SSAE 16 Compliant
PayJunction is a PCI Level 1 compliant service provider. Our primary processing centers that store, process and transmit cardholder data are required to be SSAE16 compliant Type II per our annual PCI audit. Therefore, because we are Level 1 PCI compliant, inherently, our infrastructure is SSAE16 Type II certified. You can find PayJunction PCI Level 1 compliance on the following website:
- Search "PayJunction"
What Being SSAE 16 Compliant Means to Our Merchants
A SOC1/SSAE16 Type II service audit is a rigorous standard for ensuring all proper controls are valid, in place and enforced. In short, it means you enjoy peace of mind.
What Exactly Are SOC1 and SSAE16?
SOC1 is short for "Service Organization Control 1" reports and SSAE16 is short for "Statement on Standards for Attestation Engagements No. 16," an auditing process developed by the American Institute of Certified Public Accountants, the National Professional Association of CPAs, with members in business and industry, public practice, government, education, student affiliates and international associates. AICPA (www.aicpa.org) sets ethical standards for the profession, and U.S. auditing standards for audits of private companies, federal, state and local governments, and nonprofit organizations. It also develops and grades the Uniform CPA Examination.
SOC1 and SSAE16 compliant (replacing the former SAS 70) are designed to allow auditors to review the processes and procedures, known as controls, established by service organizations. Independent auditors review the control objectives and activities to ensure they are valid and enforced.
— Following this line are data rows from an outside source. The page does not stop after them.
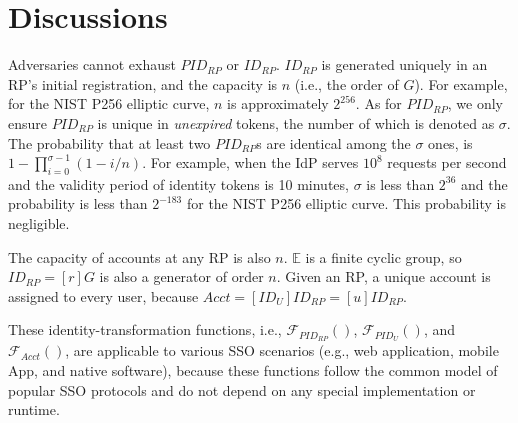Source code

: \section{Discussions}
\label{sec:discussion}



 Adversaries cannot exhaust $PID_{RP}$ or $ID_{RP}$.
$ID_{RP}$ is generated uniquely in an RP's initial registration,
    and the capacity is $n$ (i.e., the order of $G$). For example, for the NIST P256 elliptic curve, $n$ is approximately $2^{256}$.
As for $PID_{RP}$,  we only ensure $PID_{RP}$ is unique in \emph{unexpired} tokens,
    the number of which is denoted as $\sigma$.
The probability that at least two $PID_{RP}$s are identical among the $\sigma$ ones,
    is $1-\prod_{i=0}^{\sigma-1}(1-i/n)$.
For example,
    when the IdP serves $10^{8}$ requests per second and the validity period of identity tokens is 10 minutes,
     $\sigma$ is less than $2^{36}$ and the probability is less than $2^{-183}$ for the NIST P256 elliptic curve.
This probability is negligible.

The capacity of accounts at any RP is also $n$.
$\mathbb{E}$ is a finite cyclic group,
    so $ID_{RP} = [r]G$ is also a generator of order $n$.
Given an RP,
    a unique account is assigned to every user,
        because $Acct =  [ID_U]ID_{RP} = [u]ID_{RP}$.

\vspace{0.8mm}
These identity-transformation functions, i.e., $\mathcal{F}_{PID_{RP}}()$, $\mathcal{F}_{PID_U}()$, and $\mathcal{F}_{Acct}()$,
    are applicable to various SSO scenarios
        (e.g., web application, mobile App, and native software),
    because these functions follow the common model of popular SSO protocols
    and do not depend on any special implementation or runtime.



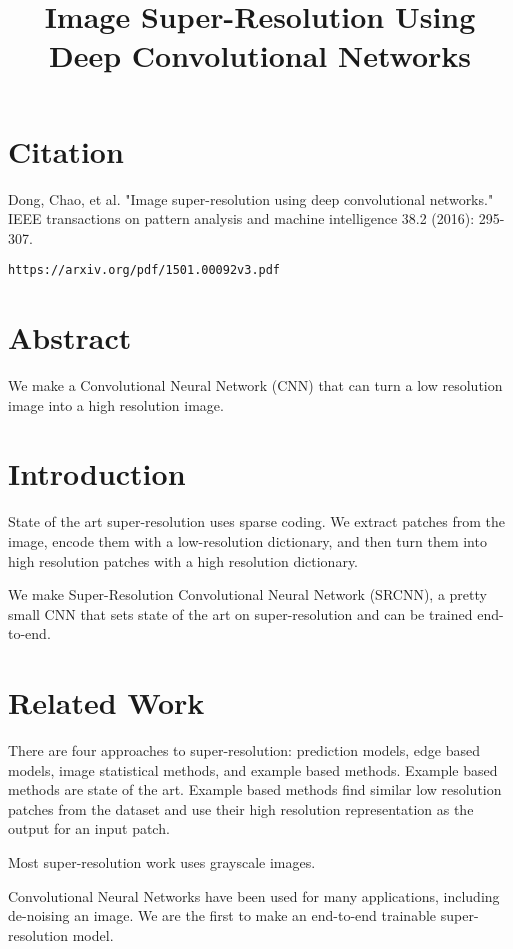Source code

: \documentclass[a4paper]{article}
\title{Image Super-Resolution Using Deep Convolutional Networks}
\date{}
\begin{document}
\maketitle

\section{Citation}
Dong, Chao, et al. "Image super-resolution using deep convolutional networks." IEEE transactions on pattern analysis and machine intelligence 38.2 (2016): 295-307.

\begin{verbatim}
https://arxiv.org/pdf/1501.00092v3.pdf
\end{verbatim}

\section{Abstract}
We make a Convolutional Neural Network (CNN) that can turn a low resolution
image into a high resolution image.

\section{Introduction}
State of the art super-resolution uses sparse coding. We extract patches from
the image, encode them with a low-resolution dictionary, and then turn them
into high resolution patches with a high resolution dictionary.

We make Super-Resolution Convolutional Neural Network (SRCNN), a pretty small
CNN that sets state of the art on super-resolution and can be trained
end-to-end.

\section{Related Work}
There are four approaches to super-resolution: prediction models, edge based
models, image statistical methods, and example based methods. Example based
methods are state of the art. Example based methods find similar low resolution
patches from the dataset and use their high resolution representation as
the output for an input patch.

Most super-resolution work uses grayscale images.

Convolutional Neural Networks have been used for many applications, including
de-noising an image. We are the first to make an end-to-end trainable
super-resolution model.
\end{document}
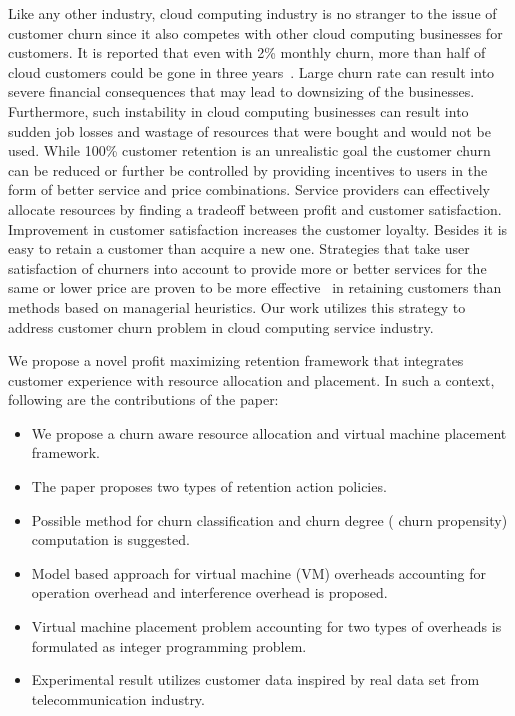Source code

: Like any other industry, cloud computing industry is no stranger to the issue of customer churn since it also competes with other cloud computing businesses for customers.  It is reported that even with 2\% monthly churn, more than half of cloud customers could be gone in three years~\cite{cloudchurn2012}. Large churn rate can result into severe financial consequences that may lead to downsizing of the businesses. Furthermore, such instability in cloud computing businesses can result into sudden job losses and wastage of resources that were bought and would not be used. While 100\% customer retention is an unrealistic goal the customer churn can be reduced or further be controlled by providing incentives to users in the form of better service and price combinations.  Service providers can effectively allocate resources by finding a tradeoff between profit and customer satisfaction. Improvement in customer satisfaction increases the customer loyalty. Besides it is easy to retain a customer than acquire a new one. Strategies that take user satisfaction of churners into account to provide more or better services for the same or lower price are proven to be more effective~\cite{Burez2007277,6932875,TamaddoniJahromi20141258} in retaining customers than methods based on managerial heuristics. Our work utilizes this strategy to address customer churn problem in cloud computing service industry.  



We propose a novel profit maximizing retention framework that integrates customer experience with resource allocation and placement. In such a context, following are the contributions of the paper:
\begin{itemize}
	\item We propose a churn aware resource allocation and virtual machine placement framework.
\item The paper proposes two types of retention action policies.
	\item Possible method for churn classification and churn degree ( churn propensity) computation is suggested.
	\item Model based approach for virtual machine (VM) overheads accounting for operation overhead and interference overhead is proposed.
	\item Virtual machine placement problem accounting for two types of overheads is formulated as integer programming problem. 
	\item Experimental result utilizes customer data inspired by real data set from telecommunication industry.
\end{itemize}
A control is a method used to ensure a policy or procedure established by a service organization is followed to protect data center customers. Building access and security, data center access and security, data storage, customer information security, and change procedures of hardware and software are just some of these controls.
Type II Audits
- SSAE16 Type II is a "Report on Management's Description of a Service Organization's System and the Suitability of the Design and Operating Effectiveness of Controls" and measures the validity of the controls and how they are executed over a designated time frame.
Ongoing SSAE16 compliant Type II audits ensure we are staying up to date as technology and business needs change. Audits are performed by independent auditors to ensure we are continuing to create and implement proper controls.